* [Exercise prompt] Transcribe all of the data exactly. Images stay out.

---------- Dataset entries ----------

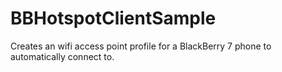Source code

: BBHotspotClientSample
=====================

Creates an wifi access point profile for a BlackBerry 7 phone to automatically connect to.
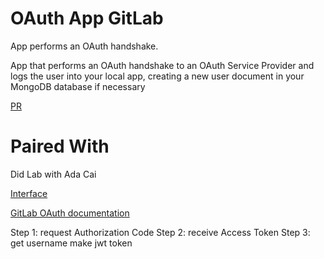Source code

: # OAuth App GitLab
App performs an OAuth handshake.

App that performs an OAuth handshake to an OAuth Service Provider and logs the user into your local app, creating a new user document in your MongoDB database if necessary

[PR](https://github.com/kevindreyer-CF401JSd/oauth-server/pull/1)

# Paired With
Did Lab with Ada Cai

[Interface](http://localhost:3005/)

[GitLab OAuth documentation](https://docs.gitlab.com/ee/api/oauth2.html)

Step 1: request Authorization Code
Step 2: receive Access Token
Step 3: get username
make jwt token

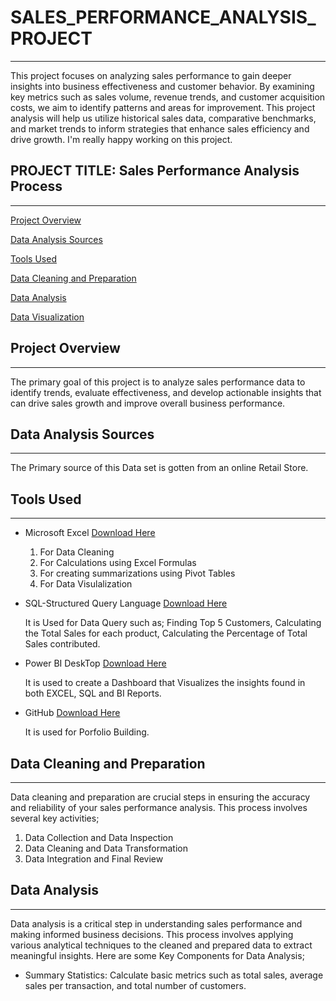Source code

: # SALES_PERFORMANCE_ANALYSIS_PROJECT
---
This project focuses on analyzing sales performance to gain deeper insights into business effectiveness and customer behavior. By examining key metrics such as sales volume, revenue trends, and customer acquisition costs, we aim to identify patterns and areas for improvement. This project analysis will help us utilize historical sales data, comparative benchmarks, and market trends to inform strategies that enhance sales efficiency and drive growth. I'm really happy working on this project.

## PROJECT TITLE: Sales Performance Analysis Process
---
[Project Overview](#Project-Overview)

[Data Analysis Sources](#Data-Analysis-Sources)

[Tools Used](#Tools-Used)

[Data Cleaning and Preparation](#Data-Cleaning-and-Preparation)

[Data Analysis](#Data-Analysis)

[Data Visualization](#Data-Visualization)

## Project Overview
---
The primary goal of this project is to analyze sales performance data to identify trends, evaluate effectiveness, and develop actionable insights that can drive sales growth and improve overall business performance.

## Data Analysis Sources
---
The Primary source of this Data set is gotten from an online Retail Store.

## Tools Used
---
- Microsoft Excel [Download Here](https://www.Microsoft.com)
  1. For Data Cleaning
  2. For Calculations using Excel Formulas
  3. For creating summarizations using Pivot Tables
  4. For Data Visulalization

- SQL-Structured Query Language [Download Here](https://www.microsoft.com/en-us/sql-server/sql-server-downloads)

  It is Used for Data Query such as;
  Finding Top 5 Customers, Calculating the Total Sales for each product, Calculating the Percentage of Total Sales contributed.

- Power BI DeskTop [Download Here](https://powerbi.microsoft.com/desktop/)

  It is used to create a Dashboard that Visualizes the insights found in both EXCEL, SQL and BI Reports.

- GitHub [Download Here](https://github.com)

  It is used for Porfolio Building.

## Data Cleaning and Preparation
---
Data cleaning and preparation are crucial steps in ensuring the accuracy and reliability of your sales performance analysis. This process involves several key activities;
  1. Data Collection and Data Inspection
  2. Data Cleaning and Data Transformation
  3. Data Integration and Final Review

## Data Analysis
---
Data analysis is a critical step in understanding sales performance and making informed business decisions. This process involves applying various analytical techniques to the cleaned and prepared data to extract meaningful insights. Here are some Key Components for Data Analysis;
  - Summary Statistics: Calculate basic metrics such as total sales, average sales per transaction, and total number of customers.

----------

* [Answer box]
Source code

: BBHotspotClientSample
=====================

Creates an wifi access point profile for a BlackBerry 7 phone to automatically connect to.
Source code

: # OAuth App GitLab
App performs an OAuth handshake.

App that performs an OAuth handshake to an OAuth Service Provider and logs the user into your local app, creating a new user document in your MongoDB database if necessary

[PR](https://github.com/kevindreyer-CF401JSd/oauth-server/pull/1)

# Paired With
Did Lab with Ada Cai

[Interface](http://localhost:3005/)

[GitLab OAuth documentation](https://docs.gitlab.com/ee/api/oauth2.html)

Step 1: request Authorization Code
Step 2: receive Access Token
Step 3: get username
make jwt token

Source code

: # SALES_PERFORMANCE_ANALYSIS_PROJECT
---
This project focuses on analyzing sales performance to gain deeper insights into business effectiveness and customer behavior. By examining key metrics such as sales volume, revenue trends, and customer acquisition costs, we aim to identify patterns and areas for improvement. This project analysis will help us utilize historical sales data, comparative benchmarks, and market trends to inform strategies that enhance sales efficiency and drive growth. I'm really happy working on this project.

## PROJECT TITLE: Sales Performance Analysis Process
---
[Project Overview](#Project-Overview)

[Data Analysis Sources](#Data-Analysis-Sources)

[Tools Used](#Tools-Used)

[Data Cleaning and Preparation](#Data-Cleaning-and-Preparation)

[Data Analysis](#Data-Analysis)

[Data Visualization](#Data-Visualization)

## Project Overview
---
The primary goal of this project is to analyze sales performance data to identify trends, evaluate effectiveness, and develop actionable insights that can drive sales growth and improve overall business performance.

## Data Analysis Sources
---
The Primary source of this Data set is gotten from an online Retail Store.

## Tools Used
---
- Microsoft Excel [Download Here](https://www.Microsoft.com)
  1. For Data Cleaning
  2. For Calculations using Excel Formulas
  3. For creating summarizations using Pivot Tables
  4. For Data Visulalization

- SQL-Structured Query Language [Download Here](https://www.microsoft.com/en-us/sql-server/sql-server-downloads)

  It is Used for Data Query such as;
  Finding Top 5 Customers, Calculating the Total Sales for each product, Calculating the Percentage of Total Sales contributed.

- Power BI DeskTop [Download Here](https://powerbi.microsoft.com/desktop/)

  It is used to create a Dashboard that Visualizes the insights found in both EXCEL, SQL and BI Reports.

- GitHub [Download Here](https://github.com)

  It is used for Porfolio Building.

## Data Cleaning and Preparation
---
Data cleaning and preparation are crucial steps in ensuring the accuracy and reliability of your sales performance analysis. This process involves several key activities;
  1. Data Collection and Data Inspection
  2. Data Cleaning and Data Transformation
  3. Data Integration and Final Review

## Data Analysis
---
Data analysis is a critical step in understanding sales performance and making informed business decisions. This process involves applying various analytical techniques to the cleaned and prepared data to extract meaningful insights. Here are some Key Components for Data Analysis;
  - Summary Statistics: Calculate basic metrics such as total sales, average sales per transaction, and total number of customers.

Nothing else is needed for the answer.